YOUR OBJECTIVE: Your answer should consist of the lines in the following data that contain "number".

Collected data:
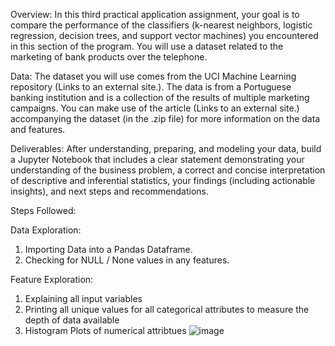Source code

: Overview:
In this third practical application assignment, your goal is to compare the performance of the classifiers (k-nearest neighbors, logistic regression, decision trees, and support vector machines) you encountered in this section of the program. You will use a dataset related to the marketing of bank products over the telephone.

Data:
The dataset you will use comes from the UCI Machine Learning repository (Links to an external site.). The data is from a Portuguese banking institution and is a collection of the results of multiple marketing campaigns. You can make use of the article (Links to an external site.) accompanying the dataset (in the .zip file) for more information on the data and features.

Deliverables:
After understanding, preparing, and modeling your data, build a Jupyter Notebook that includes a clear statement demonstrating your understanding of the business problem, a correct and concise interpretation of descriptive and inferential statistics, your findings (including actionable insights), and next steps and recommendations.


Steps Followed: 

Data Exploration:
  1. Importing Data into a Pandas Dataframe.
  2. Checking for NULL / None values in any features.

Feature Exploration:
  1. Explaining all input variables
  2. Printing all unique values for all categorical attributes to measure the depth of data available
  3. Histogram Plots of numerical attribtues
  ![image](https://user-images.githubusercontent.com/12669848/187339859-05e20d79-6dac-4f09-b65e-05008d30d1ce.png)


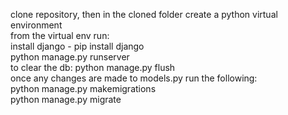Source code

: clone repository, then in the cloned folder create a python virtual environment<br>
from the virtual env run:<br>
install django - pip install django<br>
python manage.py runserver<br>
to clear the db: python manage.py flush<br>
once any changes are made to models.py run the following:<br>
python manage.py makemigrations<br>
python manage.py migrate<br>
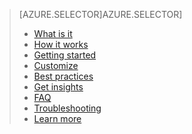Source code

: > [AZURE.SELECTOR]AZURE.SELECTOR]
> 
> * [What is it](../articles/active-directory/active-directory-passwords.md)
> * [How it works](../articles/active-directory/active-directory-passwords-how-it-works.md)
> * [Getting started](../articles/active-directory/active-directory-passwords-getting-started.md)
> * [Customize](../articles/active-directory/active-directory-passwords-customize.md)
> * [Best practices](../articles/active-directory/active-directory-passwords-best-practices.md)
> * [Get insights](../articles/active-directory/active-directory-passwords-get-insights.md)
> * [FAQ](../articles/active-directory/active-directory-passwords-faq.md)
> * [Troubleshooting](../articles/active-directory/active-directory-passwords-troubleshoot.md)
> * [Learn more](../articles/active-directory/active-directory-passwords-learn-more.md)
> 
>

---

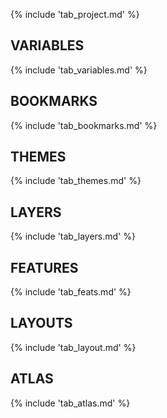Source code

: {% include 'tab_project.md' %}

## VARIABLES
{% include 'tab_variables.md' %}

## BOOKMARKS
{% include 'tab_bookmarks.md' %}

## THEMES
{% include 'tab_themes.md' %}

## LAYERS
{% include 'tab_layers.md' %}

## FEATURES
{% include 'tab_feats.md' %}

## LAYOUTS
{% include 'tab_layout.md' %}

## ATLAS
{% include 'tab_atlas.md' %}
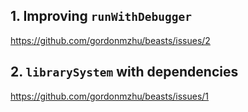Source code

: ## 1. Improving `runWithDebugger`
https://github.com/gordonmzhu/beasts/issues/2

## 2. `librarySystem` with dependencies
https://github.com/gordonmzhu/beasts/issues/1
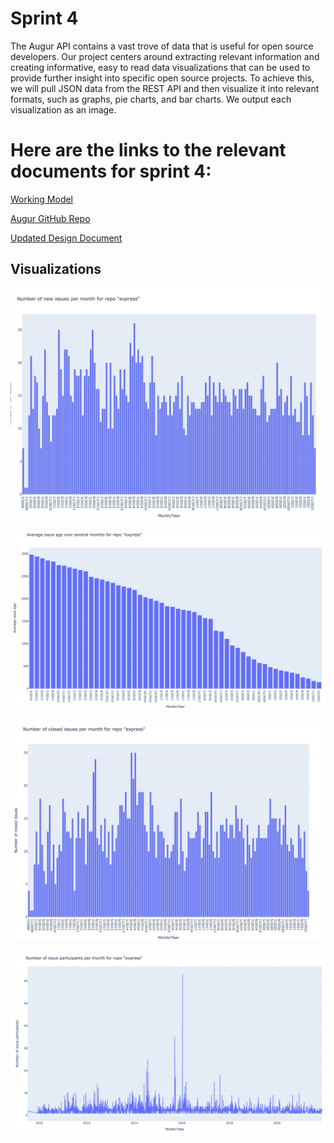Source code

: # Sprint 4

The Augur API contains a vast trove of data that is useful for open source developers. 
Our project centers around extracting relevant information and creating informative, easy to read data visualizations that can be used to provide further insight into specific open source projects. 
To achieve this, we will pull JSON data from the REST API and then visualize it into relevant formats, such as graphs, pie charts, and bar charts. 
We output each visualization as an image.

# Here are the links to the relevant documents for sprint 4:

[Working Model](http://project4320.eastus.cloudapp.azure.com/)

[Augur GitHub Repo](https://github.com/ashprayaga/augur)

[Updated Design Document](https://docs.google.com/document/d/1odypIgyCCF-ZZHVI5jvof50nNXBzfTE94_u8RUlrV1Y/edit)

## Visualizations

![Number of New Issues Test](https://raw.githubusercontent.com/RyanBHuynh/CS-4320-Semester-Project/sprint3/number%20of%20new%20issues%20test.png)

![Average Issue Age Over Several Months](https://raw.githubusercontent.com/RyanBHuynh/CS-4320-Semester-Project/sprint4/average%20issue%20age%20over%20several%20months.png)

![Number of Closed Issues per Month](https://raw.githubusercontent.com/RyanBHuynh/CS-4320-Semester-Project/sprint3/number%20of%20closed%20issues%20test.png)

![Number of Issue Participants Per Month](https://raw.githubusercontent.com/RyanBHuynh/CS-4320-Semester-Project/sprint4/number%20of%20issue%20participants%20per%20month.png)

YOUR SOLUTION:
![Number of New Issues Test](https://raw.githubusercontent.com/RyanBHuynh/CS-4320-Semester-Project/sprint3/number%20of%20new%20issues%20test.png)
![Number of Closed Issues per Month](https://raw.githubusercontent.com/RyanBHuynh/CS-4320-Semester-Project/sprint3/number%20of%20closed%20issues%20test.png)
![Number of Issue Participants Per Month](https://raw.githubusercontent.com/RyanBHuynh/CS-4320-Semester-Project/sprint4/number%20of%20issue%20participants%20per%20month.png)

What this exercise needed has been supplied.